**WORK TO BE COMPLETED:**
In the copy, include every entry exactly but none of the pictures.

**Source texts of formatted documents:**

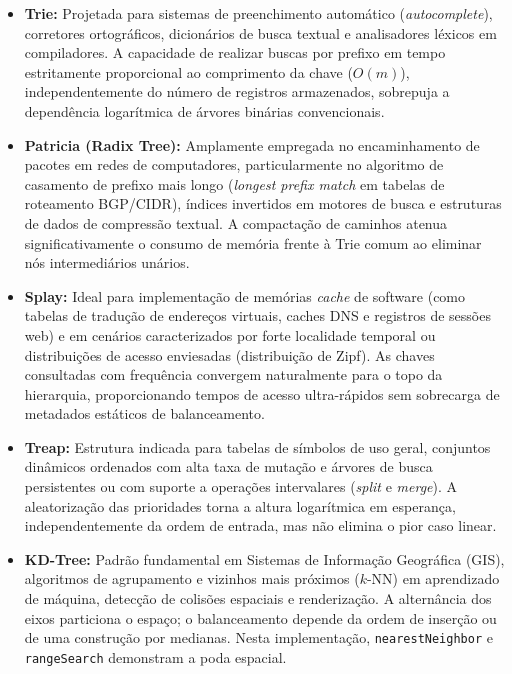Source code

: \documentclass[11pt, a4paper]{article}
\begin{document}
\begin{itemize}
    \item \textbf{Trie:} Projetada para sistemas de preenchimento automático (\textit{autocomplete}), corretores ortográficos, dicionários de busca textual e analisadores léxicos em compiladores. A capacidade de realizar buscas por prefixo em tempo estritamente proporcional ao comprimento da chave ($O(m)$), independentemente do número de registros armazenados, sobrepuja a dependência logarítmica de árvores binárias convencionais.
    \item \textbf{Patricia (Radix Tree):} Amplamente empregada no encaminhamento de pacotes em redes de computadores, particularmente no algoritmo de casamento de prefixo mais longo (\textit{longest prefix match} em tabelas de roteamento BGP/CIDR), índices invertidos em motores de busca e estruturas de dados de compressão textual. A compactação de caminhos atenua significativamente o consumo de memória frente à Trie comum ao eliminar nós intermediários unários.
    \item \textbf{Splay:} Ideal para implementação de memórias \textit{cache} de software (como tabelas de tradução de endereços virtuais, caches DNS e registros de sessões web) e em cenários caracterizados por forte localidade temporal ou distribuições de acesso enviesadas (distribuição de Zipf). As chaves consultadas com frequência convergem naturalmente para o topo da hierarquia, proporcionando tempos de acesso ultra-rápidos sem sobrecarga de metadados estáticos de balanceamento.
    \item \textbf{Treap:} Estrutura indicada para tabelas de símbolos de uso geral, conjuntos dinâmicos ordenados com alta taxa de mutação e árvores de busca persistentes ou com suporte a operações intervalares (\textit{split} e \textit{merge}). A aleatorização das prioridades torna a altura logarítmica em esperança, independentemente da ordem de entrada, mas não elimina o pior caso linear.
    \item \textbf{KD-Tree:} Padrão fundamental em Sistemas de Informação Geográfica (GIS), algoritmos de agrupamento e vizinhos mais próximos ($k$-NN) em aprendizado de máquina, detecção de colisões espaciais e renderização. A alternância dos eixos particiona o espaço; o balanceamento depende da ordem de inserção ou de uma construção por medianas. Nesta implementação, \texttt{nearestNeighbor} e \texttt{rangeSearch} demonstram a poda espacial.
\end{itemize}
\end{document}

**WRITTEN SOLUTION:**
Source code

: \documentclass[11pt, a4paper]{article}
\begin{document}
\begin{itemize}
    \item \textbf{Trie:} Projetada para sistemas de preenchimento automático (\textit{autocomplete}), corretores ortográficos, dicionários de busca textual e analisadores léxicos em compiladores. A capacidade de realizar buscas por prefixo em tempo estritamente proporcional ao comprimento da chave ($O(m)$), independentemente do número de registros armazenados, sobrepuja a dependência logarítmica de árvores binárias convencionais.
    \item \textbf{Patricia (Radix Tree):} Amplamente empregada no encaminhamento de pacotes em redes de computadores, particularmente no algoritmo de casamento de prefixo mais longo (\textit{longest prefix match} em tabelas de roteamento BGP/CIDR), índices invertidos em motores de busca e estruturas de dados de compressão textual. A compactação de caminhos atenua significativamente o consumo de memória frente à Trie comum ao eliminar nós intermediários unários.
    \item \textbf{Splay:} Ideal para implementação de memórias \textit{cache} de software (como tabelas de tradução de endereços virtuais, caches DNS e registros de sessões web) e em cenários caracterizados por forte localidade temporal ou distribuições de acesso enviesadas (distribuição de Zipf). As chaves consultadas com frequência convergem naturalmente para o topo da hierarquia, proporcionando tempos de acesso ultra-rápidos sem sobrecarga de metadados estáticos de balanceamento.
    \item \textbf{Treap:} Estrutura indicada para tabelas de símbolos de uso geral, conjuntos dinâmicos ordenados com alta taxa de mutação e árvores de busca persistentes ou com suporte a operações intervalares (\textit{split} e \textit{merge}). A aleatorização das prioridades torna a altura logarítmica em esperança, independentemente da ordem de entrada, mas não elimina o pior caso linear.
    \item \textbf{KD-Tree:} Padrão fundamental em Sistemas de Informação Geográfica (GIS), algoritmos de agrupamento e vizinhos mais próximos ($k$-NN) em aprendizado de máquina, detecção de colisões espaciais e renderização. A alternância dos eixos particiona o espaço; o balanceamento depende da ordem de inserção ou de uma construção por medianas. Nesta implementação, \texttt{nearestNeighbor} e \texttt{rangeSearch} demonstram a poda espacial.
\end{itemize}
\end{document}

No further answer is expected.